To a consumer, reloadable prepaid cards may look and act like debit cards, but to a banker they come loaded with a distinctly different set of risks.
Banks took a closer look at offering prepaid cards in 2011 than in the past, either as a way to make up for revenue lost under the Dodd-Frank Act or to reach underbanked consumers. As many are discovering, prepaid cards are used very differently than debit cards — by legitimate customers and fraudsters alike.
Debit cards are pitched as a perk to bank customers who maintain checking accounts. Even if owners rarely use the cards, they are available to pay major bills.
Prepaid cards, by contrast, are pitched as a cash alternative for online shopping and other uses. Many prepaid-card marketers have thus struggled to get beyond the view of many users that the cards are disposable.
"You don't have that same kind of experience with financial institutions in general-purpose reloadable cards as you do with traditional debit cards," says Phil Valvardi, Fiserv Inc.'s general manager of prepaid services unit, which was Maverick Network Solutions Inc. until Fiserv acquired it in early 2011.
With prepaid cards, banks need to be more attentive to the money being loaded onto cards, whereas with debit cards the focus is on how money is spent, Valvardi says.

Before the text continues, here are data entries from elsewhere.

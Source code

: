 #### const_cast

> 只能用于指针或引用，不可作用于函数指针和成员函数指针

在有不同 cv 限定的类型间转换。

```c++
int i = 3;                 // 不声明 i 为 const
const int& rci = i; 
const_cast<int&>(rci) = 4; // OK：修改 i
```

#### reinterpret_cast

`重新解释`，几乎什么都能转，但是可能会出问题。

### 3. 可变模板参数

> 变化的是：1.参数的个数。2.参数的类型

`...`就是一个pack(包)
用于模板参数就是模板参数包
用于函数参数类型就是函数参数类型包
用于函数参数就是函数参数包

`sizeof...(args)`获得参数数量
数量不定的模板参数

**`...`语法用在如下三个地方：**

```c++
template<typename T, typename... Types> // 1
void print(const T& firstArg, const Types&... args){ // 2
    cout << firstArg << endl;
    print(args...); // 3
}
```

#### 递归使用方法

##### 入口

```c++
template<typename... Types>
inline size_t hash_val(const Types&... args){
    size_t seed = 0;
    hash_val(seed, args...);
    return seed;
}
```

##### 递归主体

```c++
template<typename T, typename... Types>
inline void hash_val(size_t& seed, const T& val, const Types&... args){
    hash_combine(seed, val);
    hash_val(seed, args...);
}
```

Debit cards tied to checking accounts require that banks focus on customers being tricked by fraudsters who are looking for "money mules" to filter stolen money through their accounts. When that happens, good customers' behavior typically deviates from their normal spending habits.
But with prepaid "rather than money mules, it's just flat-out fraud," Valvardi says. "Someone opens up an account and starts using it and takes money from someone else's account or some other fraudulent funding source." The fraudster then uses the prepaid account to spend or withdraw the money, he says.
There may even be a delay to this behavior, Valvardi says. "It could be opened up with the idea of looking good for a while, but with the plan to turn bad."
Banks can counter this by staying diligent about vetting new accounts, he says. "You need to know who your customer is, which banks are very good at."
Banks must be careful to balance risk against customer convenience, he says. Delaying the availability of funds may help manage fraud, but it would also make prepaid cards less desirable than cash, which can always be used right away.
Traditional banks are still new enough to the prepaid realm that a lot of the payment format's risks remain undiscovered, says Mohit Thukral, senior vice president of banking at Genpact, a provider of business process technology and management.
"There's not enough analytics around the patterns [and whether] there are any risks embedded in the products that are in the market," Thukral says. "It will be interesting to see what the data is showing … as they [bank issuers] scale up."
With prepaid, as with any payment product, banks must also keep an eye on insider theft, says Avivah Litan, a vice president at Gartner Inc.
"This becomes another vehicle for employee fraud," just as dormant checking accounts can be abused by corrupt tellers, she says. Even so, adds Litan, "The biggest risk … with prepaid cards is using them to launder stolen funds."